Government bonds provide a means for investors to lend money to governments in exchange for interest payments. Typically, a government bond pays fixed payments or ‘coupons’ to the holder every 6 months. At a fixed redemption date, the original capital is repaid.
Investors and pension holders frequently access government bonds by investing in funds.
While developing countries also issue bonds, this page refers primarily to bonds issued by developed European countries.
Advantages of government bonds
Government bonds have the following advantages:
- Risk is usually relatively low compared to equities, as interest and principal will be repaid provided the relevant governments do not default on their bonds.
- Bonds can be an excellent diversifier, as they frequently perform well when other asset classes perform badly.
- Bonds are liquid and early redemption is easy, as bonds are bought and sold on the open market every day.
Disadvantages of government bonds
Government Bonds have the following disadvantages:
- The interest paid on bonds or the ‘yield’ can be low.
- Bonds can lose value on the open market if interest rate or inflation expectations rise. This is because higher interest rates or higher inflation make the fixed interest paid by bonds less attractive.
- Long run returns tend to be lower than for riskier assets such as equities and property. However, bond returns tend to exceed cash deposits over long periods.
- Bonds can be vulnerable if the government that issues them enters a fiscal crisis that raises doubts about whether debt obligations will be honoured.

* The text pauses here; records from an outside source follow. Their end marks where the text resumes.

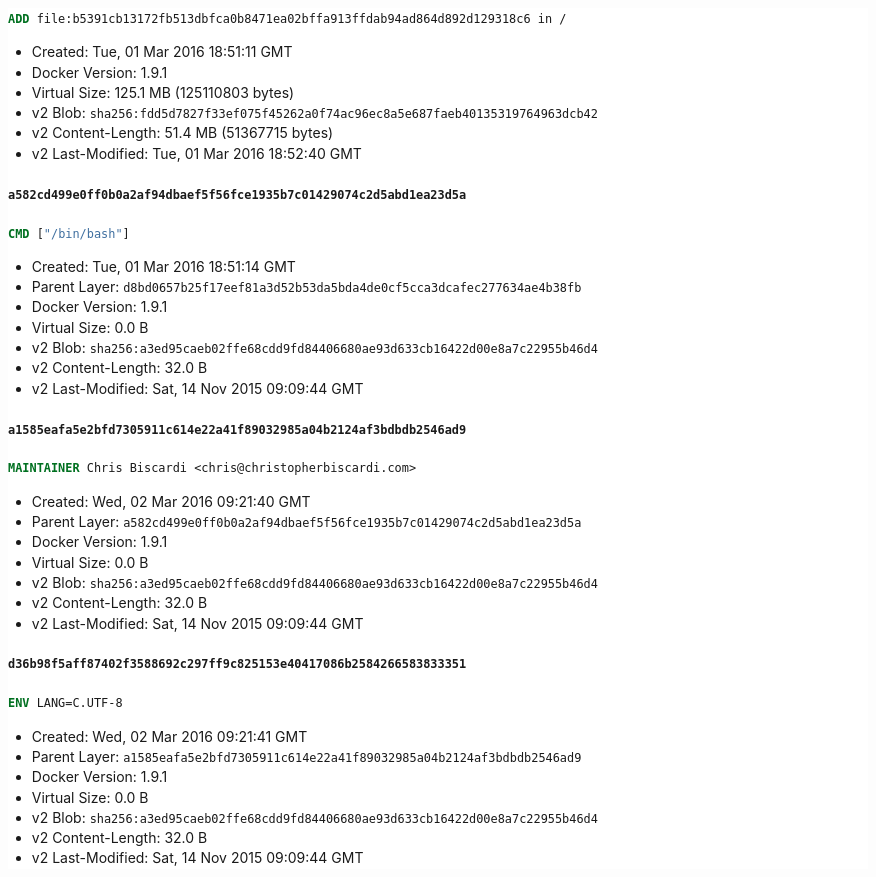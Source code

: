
 ```dockerfile
ADD file:b5391cb13172fb513dbfca0b8471ea02bffa913ffdab94ad864d892d129318c6 in /
```

-	Created: Tue, 01 Mar 2016 18:51:11 GMT
-	Docker Version: 1.9.1
-	Virtual Size: 125.1 MB (125110803 bytes)
-	v2 Blob: `sha256:fdd5d7827f33ef075f45262a0f74ac96ec8a5e687faeb40135319764963dcb42`
-	v2 Content-Length: 51.4 MB (51367715 bytes)
-	v2 Last-Modified: Tue, 01 Mar 2016 18:52:40 GMT

#### `a582cd499e0ff0b0a2af94dbaef5f56fce1935b7c01429074c2d5abd1ea23d5a`

```dockerfile
CMD ["/bin/bash"]
```

-	Created: Tue, 01 Mar 2016 18:51:14 GMT
-	Parent Layer: `d8bd0657b25f17eef81a3d52b53da5bda4de0cf5cca3dcafec277634ae4b38fb`
-	Docker Version: 1.9.1
-	Virtual Size: 0.0 B
-	v2 Blob: `sha256:a3ed95caeb02ffe68cdd9fd84406680ae93d633cb16422d00e8a7c22955b46d4`
-	v2 Content-Length: 32.0 B
-	v2 Last-Modified: Sat, 14 Nov 2015 09:09:44 GMT

#### `a1585eafa5e2bfd7305911c614e22a41f89032985a04b2124af3bdbdb2546ad9`

```dockerfile
MAINTAINER Chris Biscardi <chris@christopherbiscardi.com>
```

-	Created: Wed, 02 Mar 2016 09:21:40 GMT
-	Parent Layer: `a582cd499e0ff0b0a2af94dbaef5f56fce1935b7c01429074c2d5abd1ea23d5a`
-	Docker Version: 1.9.1
-	Virtual Size: 0.0 B
-	v2 Blob: `sha256:a3ed95caeb02ffe68cdd9fd84406680ae93d633cb16422d00e8a7c22955b46d4`
-	v2 Content-Length: 32.0 B
-	v2 Last-Modified: Sat, 14 Nov 2015 09:09:44 GMT

#### `d36b98f5aff87402f3588692c297ff9c825153e40417086b2584266583833351`

```dockerfile
ENV LANG=C.UTF-8
```

-	Created: Wed, 02 Mar 2016 09:21:41 GMT
-	Parent Layer: `a1585eafa5e2bfd7305911c614e22a41f89032985a04b2124af3bdbdb2546ad9`
-	Docker Version: 1.9.1
-	Virtual Size: 0.0 B
-	v2 Blob: `sha256:a3ed95caeb02ffe68cdd9fd84406680ae93d633cb16422d00e8a7c22955b46d4`
-	v2 Content-Length: 32.0 B
-	v2 Last-Modified: Sat, 14 Nov 2015 09:09:44 GMT
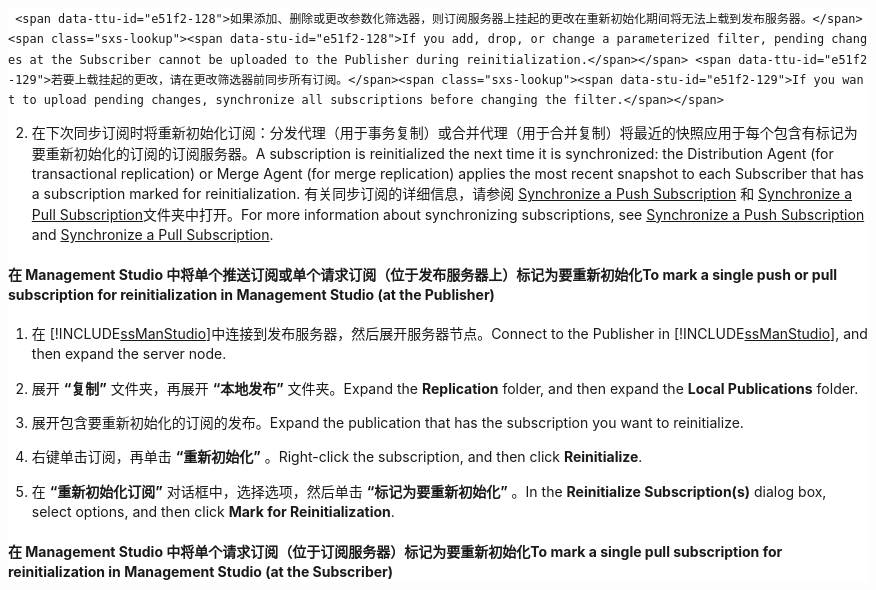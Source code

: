      <span data-ttu-id="e51f2-128">如果添加、删除或更改参数化筛选器，则订阅服务器上挂起的更改在重新初始化期间将无法上载到发布服务器。</span><span class="sxs-lookup"><span data-stu-id="e51f2-128">If you add, drop, or change a parameterized filter, pending changes at the Subscriber cannot be uploaded to the Publisher during reinitialization.</span></span> <span data-ttu-id="e51f2-129">若要上载挂起的更改，请在更改筛选器前同步所有订阅。</span><span class="sxs-lookup"><span data-stu-id="e51f2-129">If you want to upload pending changes, synchronize all subscriptions before changing the filter.</span></span>  
  
2.  <span data-ttu-id="e51f2-130">在下次同步订阅时将重新初始化订阅：分发代理（用于事务复制）或合并代理（用于合并复制）将最近的快照应用于每个包含有标记为要重新初始化的订阅的订阅服务器。</span><span class="sxs-lookup"><span data-stu-id="e51f2-130">A subscription is reinitialized the next time it is synchronized: the Distribution Agent (for transactional replication) or Merge Agent (for merge replication) applies the most recent snapshot to each Subscriber that has a subscription marked for reinitialization.</span></span> <span data-ttu-id="e51f2-131">有关同步订阅的详细信息，请参阅 [Synchronize a Push Subscription](synchronize-a-push-subscription.md) 和 [Synchronize a Pull Subscription](synchronize-a-pull-subscription.md)文件夹中打开。</span><span class="sxs-lookup"><span data-stu-id="e51f2-131">For more information about synchronizing subscriptions, see [Synchronize a Push Subscription](synchronize-a-push-subscription.md) and [Synchronize a Pull Subscription](synchronize-a-pull-subscription.md).</span></span>  
  
#### <a name="to-mark-a-single-push-or-pull-subscription-for-reinitialization-in-management-studio-at-the-publisher"></a><span data-ttu-id="e51f2-132">在 Management Studio 中将单个推送订阅或单个请求订阅（位于发布服务器上）标记为要重新初始化</span><span class="sxs-lookup"><span data-stu-id="e51f2-132">To mark a single push or pull subscription for reinitialization in Management Studio (at the Publisher)</span></span>  
  
1.  <span data-ttu-id="e51f2-133">在 [!INCLUDE[ssManStudio](../../includes/ssmanstudio-md.md)]中连接到发布服务器，然后展开服务器节点。</span><span class="sxs-lookup"><span data-stu-id="e51f2-133">Connect to the Publisher in [!INCLUDE[ssManStudio](../../includes/ssmanstudio-md.md)], and then expand the server node.</span></span>  
  
2.  <span data-ttu-id="e51f2-134">展开 **“复制”** 文件夹，再展开 **“本地发布”** 文件夹。</span><span class="sxs-lookup"><span data-stu-id="e51f2-134">Expand the **Replication** folder, and then expand the **Local Publications** folder.</span></span>  
  
3.  <span data-ttu-id="e51f2-135">展开包含要重新初始化的订阅的发布。</span><span class="sxs-lookup"><span data-stu-id="e51f2-135">Expand the publication that has the subscription you want to reinitialize.</span></span>  
  
4.  <span data-ttu-id="e51f2-136">右键单击订阅，再单击 **“重新初始化”** 。</span><span class="sxs-lookup"><span data-stu-id="e51f2-136">Right-click the subscription, and then click **Reinitialize**.</span></span>  
  
5.  <span data-ttu-id="e51f2-137">在 **“重新初始化订阅”** 对话框中，选择选项，然后单击 **“标记为要重新初始化”** 。</span><span class="sxs-lookup"><span data-stu-id="e51f2-137">In the **Reinitialize Subscription(s)** dialog box, select options, and then click **Mark for Reinitialization**.</span></span>  
  
#### <a name="to-mark-a-single-pull-subscription-for-reinitialization-in-management-studio-at-the-subscriber"></a><span data-ttu-id="e51f2-138">在 Management Studio 中将单个请求订阅（位于订阅服务器）标记为要重新初始化</span><span class="sxs-lookup"><span data-stu-id="e51f2-138">To mark a single pull subscription for reinitialization in Management Studio (at the Subscriber)</span></span>  
  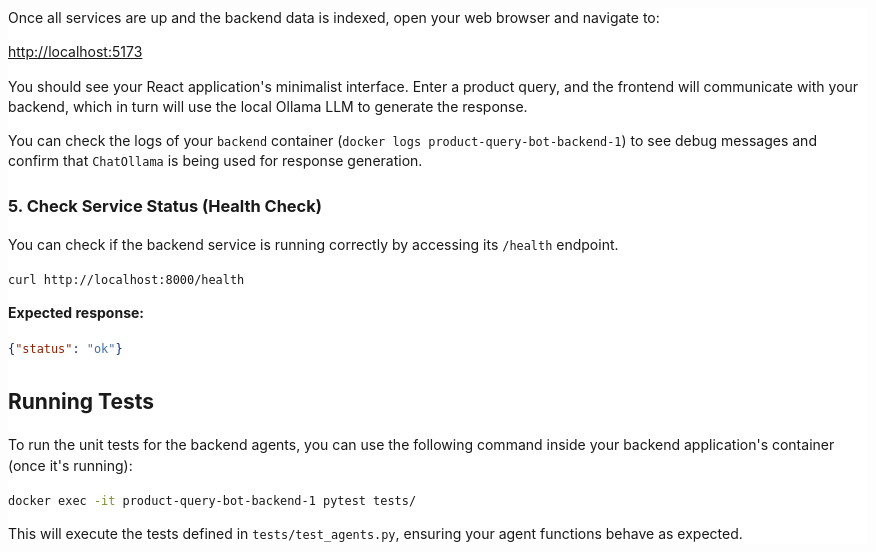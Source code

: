 Once all services are up and the backend data is indexed, open your web browser and navigate to:

[http://localhost:5173](http://localhost:5173)

You should see your React application's minimalist interface. Enter a product query, and the frontend will communicate with your backend, which in turn will use the local Ollama LLM to generate the response.

You can check the logs of your `backend` container (`docker logs product-query-bot-backend-1`) to see debug messages and confirm that `ChatOllama` is being used for response generation.

### 5. Check Service Status (Health Check)

You can check if the backend service is running correctly by accessing its `/health` endpoint.

```bash
curl http://localhost:8000/health
```

**Expected response:**

```json
{"status": "ok"}
```

## Running Tests

To run the unit tests for the backend agents, you can use the following command inside your backend application's container (once it's running):

```bash
docker exec -it product-query-bot-backend-1 pytest tests/
```

This will execute the tests defined in `tests/test_agents.py`, ensuring your agent functions behave as expected.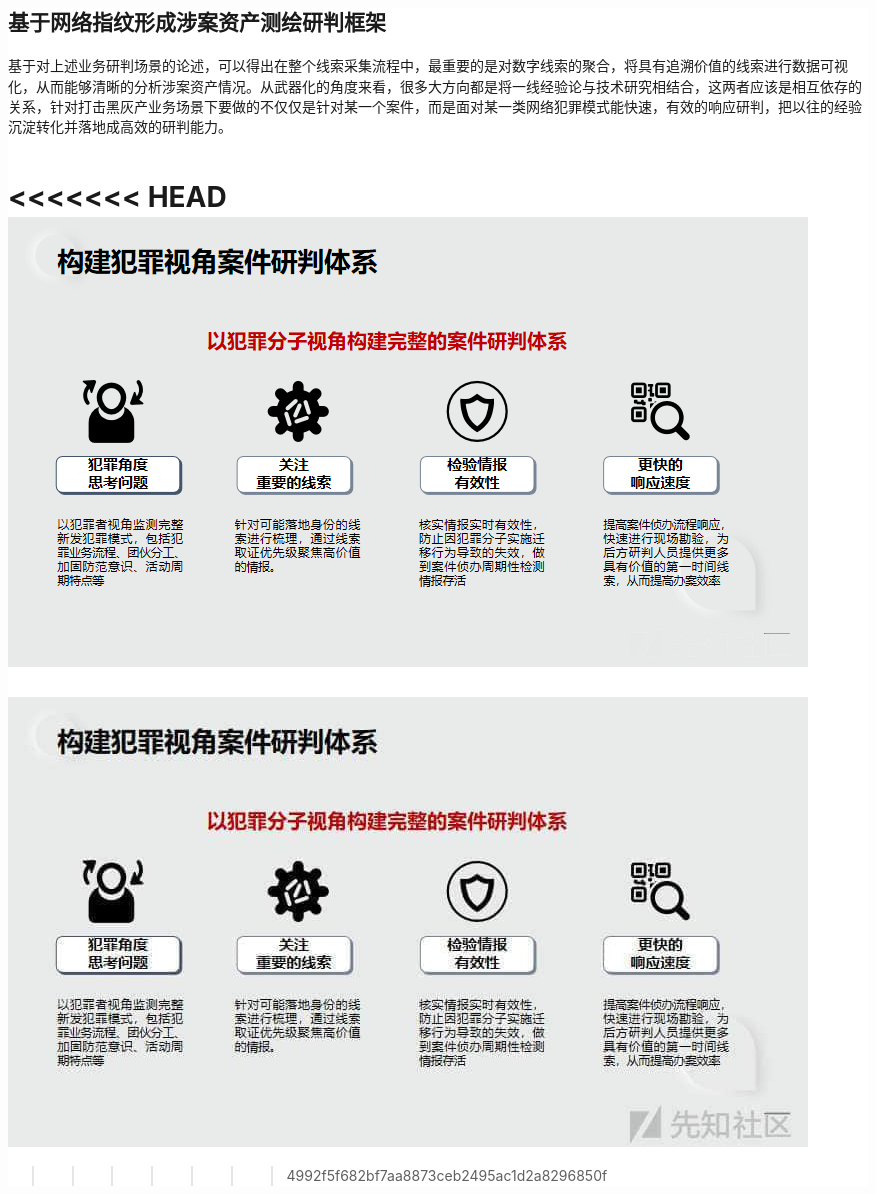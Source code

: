 ## 基于网络指纹形成涉案资产测绘研判框架

基于对上述业务研判场景的论述，可以得出在整个线索采集流程中，最重要的是对数字线索的聚合，将具有追溯价值的线索进行数据可视化，从而能够清晰的分析涉案资产情况。从武器化的角度来看，很多大方向都是将一线经验论与技术研究相结合，这两者应该是相互依存的关系，针对打击黑灰产业务场景下要做的不仅仅是针对某一个案件，而是面对某一类网络犯罪模式能快速，有效的响应研判，把以往的经验沉淀转化并落地成高效的研判能力。

<<<<<<< HEAD
[![](assets/1710898909-aeda78fbb63035b289931f9cfa2009d5.jpg)](https://xzfile.aliyuncs.com/media/upload/picture/20240311204058-9c7cf39c-dfa4-1.jpg)
=======
[![](assets/1710299894-aeda78fbb63035b289931f9cfa2009d5.jpg)](https://xzfile.aliyuncs.com/media/upload/picture/20240311204058-9c7cf39c-dfa4-1.jpg)
>>>>>>> 4992f5f682bf7aa8873ceb2495ac1d2a8296850f
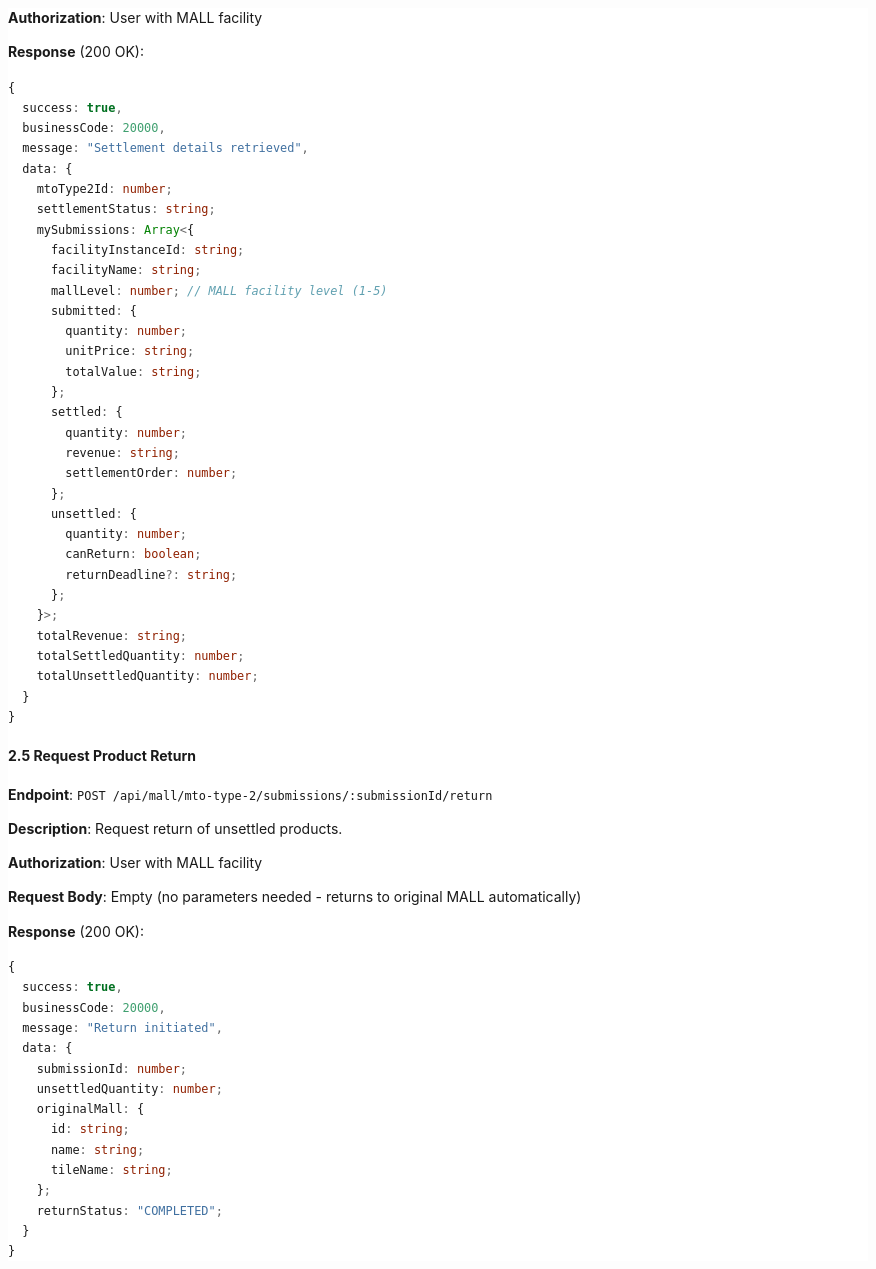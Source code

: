 **Authorization**: User with MALL facility

**Response** (200 OK):
```typescript
{
  success: true,
  businessCode: 20000,
  message: "Settlement details retrieved",
  data: {
    mtoType2Id: number;
    settlementStatus: string;
    mySubmissions: Array<{
      facilityInstanceId: string;
      facilityName: string;
      mallLevel: number; // MALL facility level (1-5)
      submitted: {
        quantity: number;
        unitPrice: string;
        totalValue: string;
      };
      settled: {
        quantity: number;
        revenue: string;
        settlementOrder: number;
      };
      unsettled: {
        quantity: number;
        canReturn: boolean;
        returnDeadline?: string;
      };
    }>;
    totalRevenue: string;
    totalSettledQuantity: number;
    totalUnsettledQuantity: number;
  }
}
```

#### 2.5 Request Product Return

**Endpoint**: `POST /api/mall/mto-type-2/submissions/:submissionId/return`

**Description**: Request return of unsettled products.

**Authorization**: User with MALL facility

**Request Body**: Empty (no parameters needed - returns to original MALL automatically)

**Response** (200 OK):
```typescript
{
  success: true,
  businessCode: 20000,
  message: "Return initiated",
  data: {
    submissionId: number;
    unsettledQuantity: number;
    originalMall: {
      id: string;
      name: string;
      tileName: string;
    };
    returnStatus: "COMPLETED";
  }
}
```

Role of government bonds in a portfolio
For many of the investment strategies that we recommend to our clients, the main role of government bonds is as a diversifier in low-medium risk or medium risk portfolios. Because government bond values tend not to move in line with equity values, they can help to reduce volatility in a portfolio significantly.
Government bonds may also prove useful for those who plan to use their pension fund to buy a guaranteed income for life, or ‘annuity’. The price of an annuity is linked to the price of government bonds. Thus, when a pension fund holder nears retirement age, by purchasing bonds they can provide a good means of protecting its value for annuity purchase purposes.